Multi-million-dollar housing developments on the city's outskirts have taken the biggest hit, with three rate rises in the past year deterring prospective homebuyers.

Housing Industry Association figures show the number of new houses sold in NSW over the past 10 years has slumped by 50 per cent.

The trend continued last year with 14,121 new homes sold around the country, compared with 14,175 the previous year and 39,860 in 1998/99.

The national figures tell a similar story. Last year, 107,145 new homes were sold, down from 110,979 the previous year.

Half-empty streets and rows of for-sale signs are common at some of the multi-million-dollar estates in outer Sydney as developers turn to lavish gifts and no-deposit finance to attract buyers.

Some estates are offering cash incentives of up to $10,000, no-deposit finance, fixed interest rates or free extras such as air-conditioning.

Only 951 new homes were sold in NSW in December, 2006 - down from about 1127 in December, 2005.

Simon Tennent, executive director of housing and economics for the Housing Industry Association, said Sydney prices were driving young couples and families out of the homebuyer market.

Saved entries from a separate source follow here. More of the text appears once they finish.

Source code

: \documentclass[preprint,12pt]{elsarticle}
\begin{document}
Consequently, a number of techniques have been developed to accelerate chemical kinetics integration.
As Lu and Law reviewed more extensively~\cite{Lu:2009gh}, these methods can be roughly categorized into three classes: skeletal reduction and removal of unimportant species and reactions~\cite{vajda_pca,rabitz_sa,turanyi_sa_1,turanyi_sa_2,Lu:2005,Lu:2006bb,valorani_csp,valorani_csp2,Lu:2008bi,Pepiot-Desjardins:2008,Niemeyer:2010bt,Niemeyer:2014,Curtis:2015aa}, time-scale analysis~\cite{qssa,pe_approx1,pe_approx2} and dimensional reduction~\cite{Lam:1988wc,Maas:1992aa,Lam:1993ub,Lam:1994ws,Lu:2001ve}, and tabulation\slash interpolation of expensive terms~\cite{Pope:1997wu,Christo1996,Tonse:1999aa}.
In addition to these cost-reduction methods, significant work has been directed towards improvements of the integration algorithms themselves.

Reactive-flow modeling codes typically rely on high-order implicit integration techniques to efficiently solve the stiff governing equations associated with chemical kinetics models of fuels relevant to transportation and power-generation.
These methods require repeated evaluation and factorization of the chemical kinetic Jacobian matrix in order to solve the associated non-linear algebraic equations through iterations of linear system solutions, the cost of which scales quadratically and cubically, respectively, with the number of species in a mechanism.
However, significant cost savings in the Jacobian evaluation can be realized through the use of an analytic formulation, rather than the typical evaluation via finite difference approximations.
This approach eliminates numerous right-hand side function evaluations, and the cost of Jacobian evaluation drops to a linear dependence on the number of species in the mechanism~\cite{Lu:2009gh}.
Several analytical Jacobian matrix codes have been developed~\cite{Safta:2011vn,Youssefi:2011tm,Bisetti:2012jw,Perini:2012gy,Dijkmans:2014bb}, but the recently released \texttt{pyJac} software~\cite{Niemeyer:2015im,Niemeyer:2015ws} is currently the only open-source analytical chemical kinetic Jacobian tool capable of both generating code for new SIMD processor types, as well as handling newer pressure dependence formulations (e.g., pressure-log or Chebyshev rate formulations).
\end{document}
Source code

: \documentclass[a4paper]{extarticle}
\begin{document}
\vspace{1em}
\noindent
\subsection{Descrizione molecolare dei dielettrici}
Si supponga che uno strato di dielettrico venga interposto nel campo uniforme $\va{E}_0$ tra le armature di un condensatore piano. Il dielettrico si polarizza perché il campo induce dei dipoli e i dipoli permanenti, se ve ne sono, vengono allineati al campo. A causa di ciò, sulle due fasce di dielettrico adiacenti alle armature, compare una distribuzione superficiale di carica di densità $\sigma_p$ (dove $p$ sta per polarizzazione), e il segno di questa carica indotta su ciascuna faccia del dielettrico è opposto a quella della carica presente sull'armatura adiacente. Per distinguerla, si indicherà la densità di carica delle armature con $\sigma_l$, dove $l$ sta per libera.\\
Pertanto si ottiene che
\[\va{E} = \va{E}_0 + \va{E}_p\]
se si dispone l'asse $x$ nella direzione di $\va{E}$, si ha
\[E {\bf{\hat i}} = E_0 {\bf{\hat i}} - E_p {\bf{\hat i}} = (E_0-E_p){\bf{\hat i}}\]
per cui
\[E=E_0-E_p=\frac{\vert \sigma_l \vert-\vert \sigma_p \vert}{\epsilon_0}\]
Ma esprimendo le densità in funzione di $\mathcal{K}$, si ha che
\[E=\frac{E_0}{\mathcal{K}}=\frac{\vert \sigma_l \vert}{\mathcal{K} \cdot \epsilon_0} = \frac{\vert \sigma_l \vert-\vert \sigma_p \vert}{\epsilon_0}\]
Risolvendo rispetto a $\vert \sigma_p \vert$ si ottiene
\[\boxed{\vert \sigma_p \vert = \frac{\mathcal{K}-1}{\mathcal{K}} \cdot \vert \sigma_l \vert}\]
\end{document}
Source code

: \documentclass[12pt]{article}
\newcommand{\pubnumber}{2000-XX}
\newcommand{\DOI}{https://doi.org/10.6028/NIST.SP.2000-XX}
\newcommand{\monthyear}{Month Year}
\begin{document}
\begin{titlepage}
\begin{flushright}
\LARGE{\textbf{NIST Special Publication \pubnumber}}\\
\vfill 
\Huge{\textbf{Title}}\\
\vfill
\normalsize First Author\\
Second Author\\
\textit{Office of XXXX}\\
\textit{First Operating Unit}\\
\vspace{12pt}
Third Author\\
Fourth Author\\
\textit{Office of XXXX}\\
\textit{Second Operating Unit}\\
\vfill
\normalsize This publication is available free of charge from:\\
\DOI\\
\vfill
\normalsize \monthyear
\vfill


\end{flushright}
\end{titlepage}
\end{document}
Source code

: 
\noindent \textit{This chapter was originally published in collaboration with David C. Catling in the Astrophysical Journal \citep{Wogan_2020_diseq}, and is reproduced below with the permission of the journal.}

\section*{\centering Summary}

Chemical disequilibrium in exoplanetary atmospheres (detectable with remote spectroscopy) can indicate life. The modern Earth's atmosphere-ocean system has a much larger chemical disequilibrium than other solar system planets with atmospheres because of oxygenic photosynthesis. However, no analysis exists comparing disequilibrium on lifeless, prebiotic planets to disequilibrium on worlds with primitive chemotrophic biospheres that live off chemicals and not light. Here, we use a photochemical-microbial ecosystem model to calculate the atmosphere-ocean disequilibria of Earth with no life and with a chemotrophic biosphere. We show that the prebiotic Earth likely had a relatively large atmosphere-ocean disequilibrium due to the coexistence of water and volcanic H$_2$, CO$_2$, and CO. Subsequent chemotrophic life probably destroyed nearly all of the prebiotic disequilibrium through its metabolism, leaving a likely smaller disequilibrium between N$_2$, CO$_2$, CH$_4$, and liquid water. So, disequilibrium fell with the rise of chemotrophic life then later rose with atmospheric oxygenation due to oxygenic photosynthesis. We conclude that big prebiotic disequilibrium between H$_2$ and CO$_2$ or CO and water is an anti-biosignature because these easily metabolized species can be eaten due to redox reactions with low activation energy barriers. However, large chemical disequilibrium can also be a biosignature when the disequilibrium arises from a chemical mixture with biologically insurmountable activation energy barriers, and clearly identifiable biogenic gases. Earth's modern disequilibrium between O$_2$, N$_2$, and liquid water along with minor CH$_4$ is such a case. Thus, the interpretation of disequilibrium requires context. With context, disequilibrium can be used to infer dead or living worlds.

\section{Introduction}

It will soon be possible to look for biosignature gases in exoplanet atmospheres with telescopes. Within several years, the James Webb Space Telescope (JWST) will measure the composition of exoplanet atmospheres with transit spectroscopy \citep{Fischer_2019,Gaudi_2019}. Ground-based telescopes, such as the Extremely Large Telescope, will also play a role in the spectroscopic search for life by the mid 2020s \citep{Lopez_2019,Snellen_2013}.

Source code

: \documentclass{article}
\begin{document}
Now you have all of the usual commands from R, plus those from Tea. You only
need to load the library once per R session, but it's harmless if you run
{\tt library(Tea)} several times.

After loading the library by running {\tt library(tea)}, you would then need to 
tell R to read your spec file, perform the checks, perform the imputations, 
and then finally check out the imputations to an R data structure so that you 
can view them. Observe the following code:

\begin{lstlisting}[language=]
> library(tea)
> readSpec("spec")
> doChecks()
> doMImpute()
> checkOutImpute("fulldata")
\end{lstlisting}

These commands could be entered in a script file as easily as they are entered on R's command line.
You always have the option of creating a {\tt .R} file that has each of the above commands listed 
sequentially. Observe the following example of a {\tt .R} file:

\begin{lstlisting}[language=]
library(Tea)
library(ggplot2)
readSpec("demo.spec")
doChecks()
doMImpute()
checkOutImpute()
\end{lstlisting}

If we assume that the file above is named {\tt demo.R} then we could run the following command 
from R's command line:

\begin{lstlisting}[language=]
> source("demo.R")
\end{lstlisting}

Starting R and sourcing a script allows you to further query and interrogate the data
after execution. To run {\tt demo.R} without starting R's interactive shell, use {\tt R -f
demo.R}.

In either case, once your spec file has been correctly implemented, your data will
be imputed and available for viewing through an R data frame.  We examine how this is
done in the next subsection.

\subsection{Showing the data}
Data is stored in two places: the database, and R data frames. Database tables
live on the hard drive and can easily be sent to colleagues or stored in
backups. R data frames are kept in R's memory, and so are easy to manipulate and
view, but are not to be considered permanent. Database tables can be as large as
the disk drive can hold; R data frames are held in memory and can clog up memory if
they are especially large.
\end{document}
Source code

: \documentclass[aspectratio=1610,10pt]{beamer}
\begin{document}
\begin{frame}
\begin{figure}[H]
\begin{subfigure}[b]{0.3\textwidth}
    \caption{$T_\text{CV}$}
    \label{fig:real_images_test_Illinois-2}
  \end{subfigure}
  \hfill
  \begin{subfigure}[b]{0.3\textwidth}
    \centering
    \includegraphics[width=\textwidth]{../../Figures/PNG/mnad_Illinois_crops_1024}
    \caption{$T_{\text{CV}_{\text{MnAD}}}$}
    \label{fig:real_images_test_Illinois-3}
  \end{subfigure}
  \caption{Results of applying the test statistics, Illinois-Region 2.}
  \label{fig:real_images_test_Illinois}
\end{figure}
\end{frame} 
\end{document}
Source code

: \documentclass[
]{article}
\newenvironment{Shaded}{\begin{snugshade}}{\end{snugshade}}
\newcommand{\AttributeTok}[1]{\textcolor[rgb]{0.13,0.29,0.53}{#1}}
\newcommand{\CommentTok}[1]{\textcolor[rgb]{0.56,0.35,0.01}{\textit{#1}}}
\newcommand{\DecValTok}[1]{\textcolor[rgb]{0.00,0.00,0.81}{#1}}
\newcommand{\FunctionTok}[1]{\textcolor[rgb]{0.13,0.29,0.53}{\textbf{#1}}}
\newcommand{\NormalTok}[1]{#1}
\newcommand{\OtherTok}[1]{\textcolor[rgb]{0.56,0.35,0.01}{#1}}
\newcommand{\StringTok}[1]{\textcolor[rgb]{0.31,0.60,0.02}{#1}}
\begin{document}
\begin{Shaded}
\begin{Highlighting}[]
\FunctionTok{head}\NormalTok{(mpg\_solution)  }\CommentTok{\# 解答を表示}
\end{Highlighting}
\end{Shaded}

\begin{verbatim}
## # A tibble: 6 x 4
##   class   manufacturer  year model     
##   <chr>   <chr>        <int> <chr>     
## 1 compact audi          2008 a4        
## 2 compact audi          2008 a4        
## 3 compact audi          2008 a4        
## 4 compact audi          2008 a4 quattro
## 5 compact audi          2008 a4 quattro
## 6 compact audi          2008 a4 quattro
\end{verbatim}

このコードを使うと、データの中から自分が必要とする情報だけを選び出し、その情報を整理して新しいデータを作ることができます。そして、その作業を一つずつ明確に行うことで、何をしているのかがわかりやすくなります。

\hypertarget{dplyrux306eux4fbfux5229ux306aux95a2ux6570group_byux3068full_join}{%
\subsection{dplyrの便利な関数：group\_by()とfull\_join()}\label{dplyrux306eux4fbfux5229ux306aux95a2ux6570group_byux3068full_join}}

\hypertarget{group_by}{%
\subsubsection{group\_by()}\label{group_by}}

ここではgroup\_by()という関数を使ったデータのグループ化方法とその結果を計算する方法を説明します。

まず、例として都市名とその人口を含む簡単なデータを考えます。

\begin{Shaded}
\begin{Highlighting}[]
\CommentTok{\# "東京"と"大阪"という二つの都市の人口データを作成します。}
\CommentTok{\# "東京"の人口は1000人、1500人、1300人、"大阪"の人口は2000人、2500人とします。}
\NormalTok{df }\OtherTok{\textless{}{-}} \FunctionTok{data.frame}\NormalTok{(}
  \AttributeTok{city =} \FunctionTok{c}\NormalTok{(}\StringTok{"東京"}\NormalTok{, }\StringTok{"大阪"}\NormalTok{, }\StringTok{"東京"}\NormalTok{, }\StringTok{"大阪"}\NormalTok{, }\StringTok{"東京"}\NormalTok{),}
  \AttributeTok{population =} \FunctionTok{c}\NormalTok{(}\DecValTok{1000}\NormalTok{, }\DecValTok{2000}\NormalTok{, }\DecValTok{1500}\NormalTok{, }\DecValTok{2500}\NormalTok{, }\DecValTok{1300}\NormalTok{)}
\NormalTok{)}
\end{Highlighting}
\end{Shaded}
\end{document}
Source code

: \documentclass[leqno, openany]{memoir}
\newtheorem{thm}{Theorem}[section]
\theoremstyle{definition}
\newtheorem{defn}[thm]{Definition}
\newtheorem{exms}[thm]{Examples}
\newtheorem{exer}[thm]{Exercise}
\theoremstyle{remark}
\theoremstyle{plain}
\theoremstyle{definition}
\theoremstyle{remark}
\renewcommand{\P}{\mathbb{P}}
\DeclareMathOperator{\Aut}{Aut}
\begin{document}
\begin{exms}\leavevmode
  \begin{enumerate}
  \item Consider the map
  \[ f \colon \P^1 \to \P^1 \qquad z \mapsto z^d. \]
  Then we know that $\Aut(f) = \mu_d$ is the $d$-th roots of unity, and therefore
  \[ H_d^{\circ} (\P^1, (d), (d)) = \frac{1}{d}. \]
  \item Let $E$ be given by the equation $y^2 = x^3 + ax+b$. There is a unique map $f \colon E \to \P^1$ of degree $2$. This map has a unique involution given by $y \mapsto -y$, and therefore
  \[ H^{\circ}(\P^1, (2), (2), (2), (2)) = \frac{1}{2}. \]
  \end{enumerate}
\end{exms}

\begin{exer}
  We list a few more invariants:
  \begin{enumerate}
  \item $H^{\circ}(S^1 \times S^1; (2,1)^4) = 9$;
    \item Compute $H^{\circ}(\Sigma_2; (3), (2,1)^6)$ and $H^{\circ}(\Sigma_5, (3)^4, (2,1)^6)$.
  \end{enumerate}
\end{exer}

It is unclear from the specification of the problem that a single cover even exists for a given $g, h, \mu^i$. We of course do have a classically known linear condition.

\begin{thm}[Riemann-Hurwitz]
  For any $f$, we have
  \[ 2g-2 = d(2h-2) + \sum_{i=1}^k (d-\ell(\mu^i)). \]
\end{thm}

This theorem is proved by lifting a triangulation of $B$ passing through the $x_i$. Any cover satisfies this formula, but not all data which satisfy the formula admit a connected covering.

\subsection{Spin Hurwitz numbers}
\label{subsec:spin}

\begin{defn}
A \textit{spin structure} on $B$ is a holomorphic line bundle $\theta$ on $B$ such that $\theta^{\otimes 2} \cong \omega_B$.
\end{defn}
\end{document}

"I'm not surprised (at the fall in NSW), with the price of land in Sydney's growth areas,'' he said.

"And at the end of last year, the three interest rate rises and nerves over other prices, like petrol, just took the wind out of the sails.''

HIA figures show the median block of land in Sydney costs about $325,000 while a similar-sized block in Melbourne costs only $150,000.

"I'm not surprised that some estates are struggling,'' Mr Tennent said. "These are great quality homes on excellent estates, but do the simple maths and you can't afford them.''

The Sunday Telegraph visited several major developments last week. One street in Prestons has 19 houses for sale. At another development site, only 32 of 54 lots had been sold - five in the past four weeks.

Michael McNamara, of Australian Property Monitors, said the new estates had become an unattractive option for those working in the city.

"People just don't want to live there,'' he said. "It's so difficult to get from the outer suburbs of Sydney to the city.''


Wind out of sales The Daily Telegraph

Saturday, February 03, 2007

Housing surge to favour rich

Mr McNamara said that as the three interest rate rises of 2006 took affect, the impact would be felt more deeply by low-to-middle income earners, creating weak property markets in the mortgage belt areas of Sydney, Melbourne and Brisbane.

"Sadly, forced sales will continue to create an oversupply and flat demand in these areas," he said.

The real story is that foreclosures are up, demand at high prices is down, and the boom is over. The bust begins.

(There is no 'surge', just a slight increase in upmarket properties -- largely due to more profits flowing to the top of business in the new environment.)